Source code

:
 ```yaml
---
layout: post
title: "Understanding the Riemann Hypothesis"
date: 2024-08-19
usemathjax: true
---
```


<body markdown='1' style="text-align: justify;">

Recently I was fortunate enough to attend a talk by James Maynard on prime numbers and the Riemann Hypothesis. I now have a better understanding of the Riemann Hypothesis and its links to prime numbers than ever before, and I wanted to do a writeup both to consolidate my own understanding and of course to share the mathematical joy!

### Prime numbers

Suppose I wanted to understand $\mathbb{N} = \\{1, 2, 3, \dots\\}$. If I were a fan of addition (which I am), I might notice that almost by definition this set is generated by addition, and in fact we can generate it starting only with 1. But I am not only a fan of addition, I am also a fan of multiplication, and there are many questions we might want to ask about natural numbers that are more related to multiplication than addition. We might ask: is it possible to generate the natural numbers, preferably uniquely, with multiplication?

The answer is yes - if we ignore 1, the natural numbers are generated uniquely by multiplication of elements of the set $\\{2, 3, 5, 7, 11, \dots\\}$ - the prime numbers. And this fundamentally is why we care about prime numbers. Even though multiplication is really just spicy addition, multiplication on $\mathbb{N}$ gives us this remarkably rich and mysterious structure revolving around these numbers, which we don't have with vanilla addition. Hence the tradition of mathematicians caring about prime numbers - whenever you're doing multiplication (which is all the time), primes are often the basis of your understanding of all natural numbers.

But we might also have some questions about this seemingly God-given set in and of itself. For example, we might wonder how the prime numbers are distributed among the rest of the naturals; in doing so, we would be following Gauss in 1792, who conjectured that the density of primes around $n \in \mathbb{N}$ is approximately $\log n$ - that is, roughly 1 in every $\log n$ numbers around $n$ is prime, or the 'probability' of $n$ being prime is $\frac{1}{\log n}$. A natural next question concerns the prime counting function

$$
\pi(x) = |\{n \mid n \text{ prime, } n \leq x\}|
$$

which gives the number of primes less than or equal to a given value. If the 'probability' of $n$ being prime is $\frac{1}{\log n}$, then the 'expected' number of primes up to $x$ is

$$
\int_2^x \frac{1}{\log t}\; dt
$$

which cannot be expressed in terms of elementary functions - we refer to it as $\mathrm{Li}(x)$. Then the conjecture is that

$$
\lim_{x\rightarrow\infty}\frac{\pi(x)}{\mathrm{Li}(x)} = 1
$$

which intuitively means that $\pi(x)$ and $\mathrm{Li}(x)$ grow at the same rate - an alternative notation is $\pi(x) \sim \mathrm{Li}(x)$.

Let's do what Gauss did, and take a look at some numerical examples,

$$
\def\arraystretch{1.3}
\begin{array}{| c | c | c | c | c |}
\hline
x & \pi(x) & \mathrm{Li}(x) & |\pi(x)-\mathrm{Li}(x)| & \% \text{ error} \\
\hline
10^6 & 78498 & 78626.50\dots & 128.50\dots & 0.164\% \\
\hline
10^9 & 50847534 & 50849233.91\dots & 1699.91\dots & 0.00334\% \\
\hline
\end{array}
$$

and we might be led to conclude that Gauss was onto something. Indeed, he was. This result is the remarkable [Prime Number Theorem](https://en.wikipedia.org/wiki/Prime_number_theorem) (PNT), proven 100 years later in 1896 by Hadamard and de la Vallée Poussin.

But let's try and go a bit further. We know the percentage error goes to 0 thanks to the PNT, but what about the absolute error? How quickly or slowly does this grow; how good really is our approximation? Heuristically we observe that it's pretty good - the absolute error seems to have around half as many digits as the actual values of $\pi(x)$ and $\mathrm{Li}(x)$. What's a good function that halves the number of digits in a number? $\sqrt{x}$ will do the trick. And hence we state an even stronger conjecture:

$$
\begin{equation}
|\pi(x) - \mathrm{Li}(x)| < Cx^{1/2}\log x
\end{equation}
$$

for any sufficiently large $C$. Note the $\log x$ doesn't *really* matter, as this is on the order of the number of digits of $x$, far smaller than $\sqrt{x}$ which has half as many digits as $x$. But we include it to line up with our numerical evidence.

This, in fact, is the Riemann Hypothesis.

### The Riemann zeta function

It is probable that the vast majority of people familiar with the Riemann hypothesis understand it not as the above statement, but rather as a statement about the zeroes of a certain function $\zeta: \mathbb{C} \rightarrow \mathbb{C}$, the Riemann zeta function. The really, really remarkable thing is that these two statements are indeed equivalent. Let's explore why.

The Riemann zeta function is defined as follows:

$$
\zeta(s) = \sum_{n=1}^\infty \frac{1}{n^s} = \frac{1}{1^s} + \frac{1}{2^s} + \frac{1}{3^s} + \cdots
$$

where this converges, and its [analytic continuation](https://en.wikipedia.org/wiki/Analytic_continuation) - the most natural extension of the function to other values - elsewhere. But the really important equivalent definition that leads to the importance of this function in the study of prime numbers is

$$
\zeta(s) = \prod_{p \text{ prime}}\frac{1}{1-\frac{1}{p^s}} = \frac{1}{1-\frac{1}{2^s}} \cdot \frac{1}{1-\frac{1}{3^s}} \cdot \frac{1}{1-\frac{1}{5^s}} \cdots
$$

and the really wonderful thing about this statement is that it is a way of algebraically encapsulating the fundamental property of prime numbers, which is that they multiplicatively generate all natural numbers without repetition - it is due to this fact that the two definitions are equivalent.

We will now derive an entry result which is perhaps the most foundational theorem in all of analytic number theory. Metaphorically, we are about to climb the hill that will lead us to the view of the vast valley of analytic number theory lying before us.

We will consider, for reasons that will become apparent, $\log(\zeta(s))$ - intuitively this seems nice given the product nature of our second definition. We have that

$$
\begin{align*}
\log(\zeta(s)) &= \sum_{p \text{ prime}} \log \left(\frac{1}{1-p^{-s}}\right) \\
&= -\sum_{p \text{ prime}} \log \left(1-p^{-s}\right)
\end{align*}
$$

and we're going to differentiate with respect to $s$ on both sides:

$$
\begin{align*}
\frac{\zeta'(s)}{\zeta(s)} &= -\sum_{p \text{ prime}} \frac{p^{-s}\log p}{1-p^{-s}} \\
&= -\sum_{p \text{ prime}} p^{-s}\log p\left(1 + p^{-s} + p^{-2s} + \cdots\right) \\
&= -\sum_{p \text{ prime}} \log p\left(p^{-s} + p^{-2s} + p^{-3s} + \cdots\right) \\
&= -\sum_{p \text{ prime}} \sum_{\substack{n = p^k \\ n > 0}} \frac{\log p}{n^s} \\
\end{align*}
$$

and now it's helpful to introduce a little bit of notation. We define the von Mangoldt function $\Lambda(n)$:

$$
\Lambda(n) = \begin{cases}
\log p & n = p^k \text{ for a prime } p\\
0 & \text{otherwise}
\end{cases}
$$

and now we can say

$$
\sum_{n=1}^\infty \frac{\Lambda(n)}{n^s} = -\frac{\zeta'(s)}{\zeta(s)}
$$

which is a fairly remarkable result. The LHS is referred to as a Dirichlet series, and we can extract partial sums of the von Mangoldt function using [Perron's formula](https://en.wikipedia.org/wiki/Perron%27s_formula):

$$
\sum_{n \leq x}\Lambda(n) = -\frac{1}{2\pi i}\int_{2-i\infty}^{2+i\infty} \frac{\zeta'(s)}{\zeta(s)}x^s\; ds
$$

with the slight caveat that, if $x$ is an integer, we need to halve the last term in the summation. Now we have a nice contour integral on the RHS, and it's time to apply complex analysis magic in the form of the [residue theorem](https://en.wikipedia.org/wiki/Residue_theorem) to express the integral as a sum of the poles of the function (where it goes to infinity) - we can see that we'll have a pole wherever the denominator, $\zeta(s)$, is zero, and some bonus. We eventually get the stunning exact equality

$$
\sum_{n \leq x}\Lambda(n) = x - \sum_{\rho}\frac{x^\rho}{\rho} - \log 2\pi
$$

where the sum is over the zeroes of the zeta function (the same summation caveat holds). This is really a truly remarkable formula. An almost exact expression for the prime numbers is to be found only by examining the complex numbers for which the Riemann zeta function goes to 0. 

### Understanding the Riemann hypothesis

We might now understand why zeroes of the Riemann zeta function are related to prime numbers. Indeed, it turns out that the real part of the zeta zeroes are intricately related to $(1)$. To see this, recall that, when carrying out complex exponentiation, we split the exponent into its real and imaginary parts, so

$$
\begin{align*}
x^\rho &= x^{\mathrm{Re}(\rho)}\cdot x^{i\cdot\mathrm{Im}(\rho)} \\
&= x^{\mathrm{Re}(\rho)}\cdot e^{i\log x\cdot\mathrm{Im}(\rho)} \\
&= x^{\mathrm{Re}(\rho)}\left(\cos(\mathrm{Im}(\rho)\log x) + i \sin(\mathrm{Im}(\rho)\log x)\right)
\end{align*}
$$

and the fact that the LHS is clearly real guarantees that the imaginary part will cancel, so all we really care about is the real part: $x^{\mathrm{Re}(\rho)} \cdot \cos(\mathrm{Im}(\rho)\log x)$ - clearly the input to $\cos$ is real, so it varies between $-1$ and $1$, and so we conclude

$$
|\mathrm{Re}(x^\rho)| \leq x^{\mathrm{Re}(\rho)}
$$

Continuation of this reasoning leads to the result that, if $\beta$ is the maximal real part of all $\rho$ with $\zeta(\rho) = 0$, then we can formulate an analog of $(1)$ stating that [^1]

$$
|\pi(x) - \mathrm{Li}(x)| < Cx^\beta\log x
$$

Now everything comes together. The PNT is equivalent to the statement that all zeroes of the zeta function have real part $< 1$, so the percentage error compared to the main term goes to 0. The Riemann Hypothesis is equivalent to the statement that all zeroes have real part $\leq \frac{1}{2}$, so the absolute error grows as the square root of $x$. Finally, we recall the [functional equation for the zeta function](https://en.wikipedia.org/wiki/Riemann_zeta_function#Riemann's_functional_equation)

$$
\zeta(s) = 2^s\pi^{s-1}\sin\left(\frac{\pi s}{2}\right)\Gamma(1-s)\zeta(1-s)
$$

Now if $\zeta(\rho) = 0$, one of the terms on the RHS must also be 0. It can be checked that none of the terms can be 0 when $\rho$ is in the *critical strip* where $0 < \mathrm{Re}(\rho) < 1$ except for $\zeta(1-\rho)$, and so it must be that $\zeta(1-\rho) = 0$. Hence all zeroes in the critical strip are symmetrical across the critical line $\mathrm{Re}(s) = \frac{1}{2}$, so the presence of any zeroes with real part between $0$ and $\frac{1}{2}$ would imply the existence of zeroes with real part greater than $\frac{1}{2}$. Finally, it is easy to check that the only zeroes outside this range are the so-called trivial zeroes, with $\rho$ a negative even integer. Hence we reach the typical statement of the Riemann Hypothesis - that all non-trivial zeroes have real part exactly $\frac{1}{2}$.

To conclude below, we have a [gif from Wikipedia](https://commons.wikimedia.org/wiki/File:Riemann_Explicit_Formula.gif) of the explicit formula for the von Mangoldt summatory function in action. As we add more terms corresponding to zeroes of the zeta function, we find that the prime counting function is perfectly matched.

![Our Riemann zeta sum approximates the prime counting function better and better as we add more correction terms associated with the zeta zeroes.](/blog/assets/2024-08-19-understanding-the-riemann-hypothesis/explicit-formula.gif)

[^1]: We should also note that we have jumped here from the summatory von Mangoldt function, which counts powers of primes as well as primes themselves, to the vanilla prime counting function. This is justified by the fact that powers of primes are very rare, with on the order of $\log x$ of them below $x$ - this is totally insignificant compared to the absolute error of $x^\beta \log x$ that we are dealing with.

++++++++++++++++++++

» **Activity**:
Look through the records for the string "questions". Copy every line that has it.

» **The answer**:
Suppose I wanted to understand $\mathbb{N} = \\{1, 2, 3, \dots\\}$. If I were a fan of addition (which I am), I might notice that almost by definition this set is generated by addition, and in fact we can generate it starting only with 1. But I am not only a fan of addition, I am also a fan of multiplication, and there are many questions we might want to ask about natural numbers that are more related to multiplication than addition. We might ask: is it possible to generate the natural numbers, preferably uniquely, with multiplication?
But we might also have some questions about this seemingly God-given set in and of itself. For example, we might wonder how the prime numbers are distributed among the rest of the naturals; in doing so, we would be following Gauss in 1792, who conjectured that the density of primes around $n \in \mathbb{N}$ is approximately $\log n$ - that is, roughly 1 in every $\log n$ numbers around $n$ is prime, or the 'probability' of $n$ being prime is $\frac{1}{\log n}$. A natural next question concerns the prime counting function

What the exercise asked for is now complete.